The Delhi-based institute, headed by former Uttar Pradesh DGP Javeed Ahmad, is inviting judges, prison authorities, police officers and prosecutors to a two-day seminar starting October 31. It has asked state governments and Union Territories to send their nominations. Officers said the institute provides teaching and training to stakeholders in central and state governments.
In its communication to the states, the institute said: “Violence becomes a matter of great concern when it grows manifold in degrees acquiring a shape of individual and group violence in forms of communal violence, lynching, riots, mob attacks, ethnic violence, resulting in serious threat to human lives and properties. The gravity of crime becomes more acute when these incidents are driven by a mindset of dislike based on grounds of caste, creed or religion.”
“…Indian society traditionally has shown great ability to accept dissent and diversity and has been able to absorb different strains into its fold. This has co-existed within the framework of a grossly stratified social structure which has within it gross inequality legitimised by religious-cultural traditions… Old forms of inequality have morphed into new forms in the last 70 years, often on the back of the peculiar politico-social journey of the Indian nation,” it stated.
An officer at the institute told The Indian Express: “The idea behind this is to understand why such violence (lynchings, mob attacks) is happening, why as a society we have become so tolerant of such crimes and, how such abnormal behaviour has acquired social acceptance. Those who will participate in the discussions for two days, starting October 31, will be judges, prison authorities, police officers and prosecutors who handle these crimes at different stages.”
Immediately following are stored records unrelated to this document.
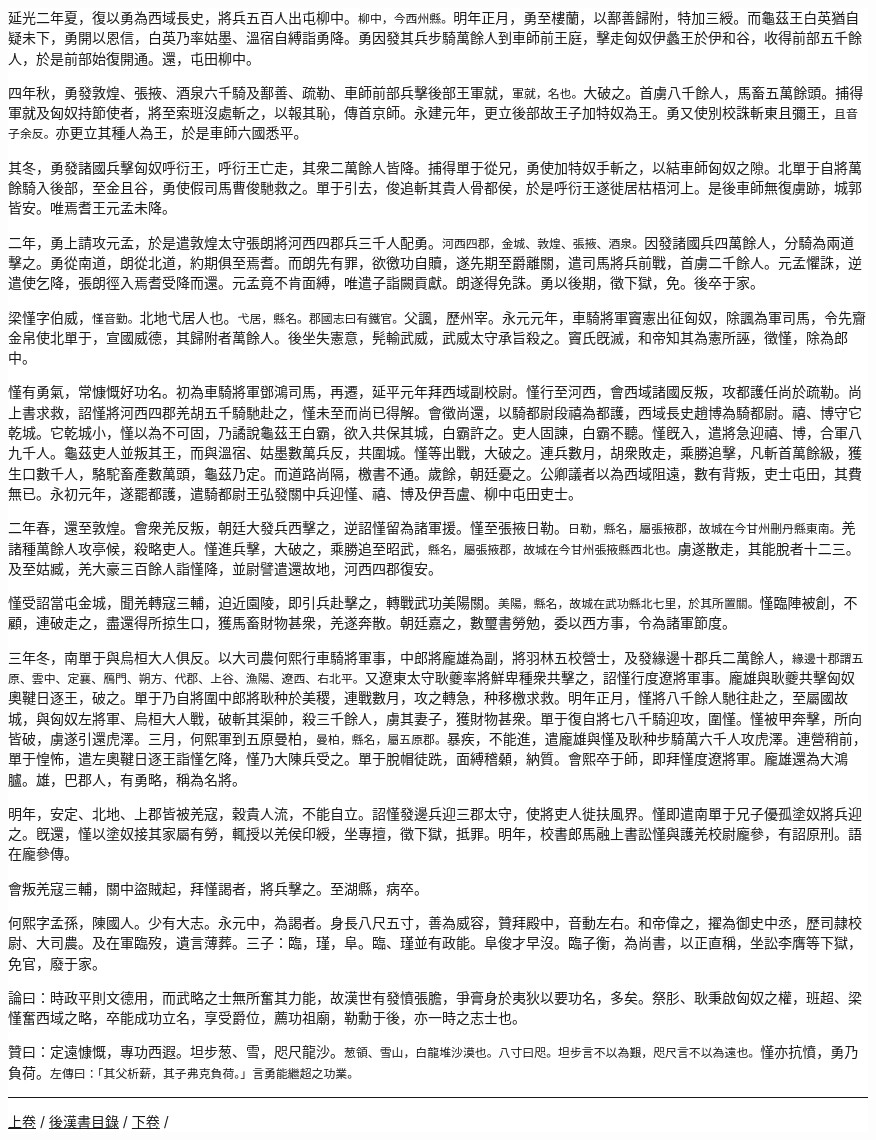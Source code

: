 延光二年夏，復以勇為西域長史，將兵五百人出屯柳中。`柳中，今西州縣。`明年正月，勇至樓蘭，以鄯善歸附，特加三綬。而龜茲王白英猶自疑未下，勇開以恩信，白英乃率姑墨、溫宿自縛詣勇降。勇因發其兵步騎萬餘人到車師前王庭，擊走匈奴伊蠡王於伊和谷，收得前部五千餘人，於是前部始復開通。還，屯田柳中。

四年秋，勇發敦煌、張掖、酒泉六千騎及鄯善、疏勒、車師前部兵擊後部王軍就，`軍就，名也。`大破之。首虜八千餘人，馬畜五萬餘頭。捕得軍就及匈奴持節使者，將至索班沒處斬之，以報其恥，傳首京師。永建元年，更立後部故王子加特奴為王。勇又使別校誅斬東且彌王，`且音子余反。`亦更立其種人為王，於是車師六國悉平。

其冬，勇發諸國兵擊匈奴呼衍王，呼衍王亡走，其衆二萬餘人皆降。捕得單于從兄，勇使加特奴手斬之，以結車師匈奴之隙。北單于自將萬餘騎入後部，至金且谷，勇使假司馬曹俊馳救之。單于引去，俊追斬其貴人骨都侯，於是呼衍王遂徙居枯梧河上。是後車師無復虜跡，城郭皆安。唯焉耆王元孟未降。

二年，勇上請攻元孟，於是遣敦煌太守張朗將河西四郡兵三千人配勇。`河西四郡，金城、敦煌、張掖、酒泉。`因發諸國兵四萬餘人，分騎為兩道擊之。勇從南道，朗從北道，約期俱至焉耆。而朗先有罪，欲徼功自贖，遂先期至爵離關，遣司馬將兵前戰，首虜二千餘人。元孟懼誅，逆遣使乞降，張朗徑入焉耆受降而還。元孟竟不肯面縛，唯遣子詣闕貢獻。朗遂得免誅。勇以後期，徵下獄，免。後卒于家。

梁慬字伯威，`慬音勤。`北地弋居人也。`弋居，縣名。郡國志曰有鐵官。`父諷，歷州宰。永元元年，車騎將軍竇憲出征匈奴，除諷為軍司馬，令先齎金帛使北單于，宣國威德，其歸附者萬餘人。後坐失憲意，髡輸武威，武威太守承旨殺之。竇氏旣滅，和帝知其為憲所誣，徵慬，除為郎中。

慬有勇氣，常慷慨好功名。初為車騎將軍鄧鴻司馬，再遷，延平元年拜西域副校尉。慬行至河西，會西域諸國反叛，攻都護任尚於疏勒。尚上書求救，詔慬將河西四郡羌胡五千騎馳赴之，慬未至而尚已得解。會徵尚還，以騎都尉段禧為都護，西域長史趙博為騎都尉。禧、博守它乾城。它乾城小，慬以為不可固，乃譎說龜茲王白霸，欲入共保其城，白霸許之。吏人固諫，白霸不聽。慬旣入，遣將急迎禧、博，合軍八九千人。龜茲吏人並叛其王，而與溫宿、姑墨數萬兵反，共圍城。慬等出戰，大破之。連兵數月，胡衆敗走，乘勝追擊，凡斬首萬餘級，獲生口數千人，駱駝畜產數萬頭，龜茲乃定。而道路尚隔，檄書不通。歲餘，朝廷憂之。公卿議者以為西域阻遠，數有背叛，吏士屯田，其費無已。永初元年，遂罷都護，遣騎都尉王弘發關中兵迎慬、禧、博及伊吾盧、柳中屯田吏士。

二年春，還至敦煌。會衆羌反叛，朝廷大發兵西擊之，逆詔慬留為諸軍援。慬至張掖日勒。`日勒，縣名，屬張掖郡，故城在今甘州刪丹縣東南。`羌諸種萬餘人攻亭候，殺略吏人。慬進兵擊，大破之，乘勝追至昭武，`縣名，屬張掖郡，故城在今甘州張掖縣西北也。`虜遂散走，其能脫者十二三。及至姑臧，羌大豪三百餘人詣慬降，並尉譬遣還故地，河西四郡復安。

慬受詔當屯金城，聞羌轉寇三輔，迫近園陵，即引兵赴擊之，轉戰武功美陽關。`美陽，縣名，故城在武功縣北七里，於其所置關。`慬臨陣被創，不顧，連破走之，盡還得所掠生口，獲馬畜財物甚衆，羌遂奔散。朝廷嘉之，數璽書勞勉，委以西方事，令為諸軍節度。

三年冬，南單于與烏桓大人俱反。以大司農何熙行車騎將軍事，中郎將龐雄為副，將羽林五校營士，及發緣邊十郡兵二萬餘人，`緣邊十郡謂五原、雲中、定襄、鴈門、朔方、代郡、上谷、漁陽、遼西、右北平。`又遼東太守耿夔率將鮮卑種衆共擊之，詔慬行度遼將軍事。龐雄與耿夔共擊匈奴奧鞬日逐王，破之。單于乃自將圍中郎將耿种於美稷，連戰數月，攻之轉急，种移檄求救。明年正月，慬將八千餘人馳往赴之，至屬國故城，與匈奴左將軍、烏桓大人戰，破斬其渠帥，殺三千餘人，虜其妻子，獲財物甚衆。單于復自將七八千騎迎攻，圍慬。慬被甲奔擊，所向皆破，虜遂引還虎澤。三月，何熙軍到五原曼柏，`曼柏，縣名，屬五原郡。`暴疾，不能進，遣龐雄與慬及耿种步騎萬六千人攻虎澤。連營稍前，單于惶怖，遣左奧鞬日逐王詣慬乞降，慬乃大陳兵受之。單于脫帽徒跣，面縛稽顙，納質。會熙卒于師，即拜慬度遼將軍。龐雄還為大鴻臚。雄，巴郡人，有勇略，稱為名將。

明年，安定、北地、上郡皆被羌寇，穀貴人流，不能自立。詔慬發邊兵迎三郡太守，使將吏人徙扶風界。慬即遣南單于兄子優孤塗奴將兵迎之。旣還，慬以塗奴接其家屬有勞，輒授以羌侯印綬，坐專擅，徵下獄，抵罪。明年，校書郎馬融上書訟慬與護羌校尉龐參，有詔原刑。語在龐參傳。

會叛羌寇三輔，關中盜賊起，拜慬謁者，將兵擊之。至湖縣，病卒。

何熙字孟孫，陳國人。少有大志。永元中，為謁者。身長八尺五寸，善為威容，贊拜殿中，音動左右。和帝偉之，擢為御史中丞，歷司隷校尉、大司農。及在軍臨歿，遺言薄葬。三子：臨，瑾，阜。臨、瑾並有政能。阜俊才早沒。臨子衡，為尚書，以正直稱，坐訟李膺等下獄，免官，廢于家。

論曰：時政平則文德用，而武略之士無所奮其力能，故漢世有發憤張膽，爭膏身於夷狄以要功名，多矣。祭肜、耿秉啟匈奴之權，班超、梁慬奮西域之略，卒能成功立名，享受爵位，薦功祖廟，勒勳于後，亦一時之志士也。

贊曰：定遠慷慨，專功西遐。坦步葱、雪，咫尺龍沙。`葱領、雪山，白龍堆沙漠也。八寸曰咫。坦步言不以為艱，咫尺言不以為遠也。`慬亦抗憤，勇乃負荷。`左傳曰：「其父析薪，其子弗克負荷。」言勇能繼超之功業。`

* * *

[上卷](046.md) / [後漢書目錄](a03.md) / [下卷](048.md) /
In a recent reply in Parliament on incidents of lynchings, the government stated that since law and order is a state subject, there is no central database available on cases related to lynchings.
According to the institute, recent crime statistics indicate “a rising trend which is being perpetrated through insensitivity, cruelty and being instigated by some interests groups. Such types of crime have not only created a sense of fear and insecurity in society in general, and poor and vulnerable groups of citizens in particular, but have also affected the orderly functioning of society”.
Detailing the objective of the seminar, the institute stated: “Such crimes directly or indirectly take a heavy toll on the social fabric in terms of human and economic losses, seriously distorting the developmental goals of society. Police and other governmental institutions are put to excessive strain in dealing with such deviant behaviour by large sections of the population, especially youth. What is more worrying is the tacit tolerance and acceptability of such violence by sections of the society.”
Officers said the institute plans to formulate effective prevention and control strategies and come up with a coordination mechanism between different sectors of the criminal justice system to deal with both offenders and victims of lynchings and communal violence.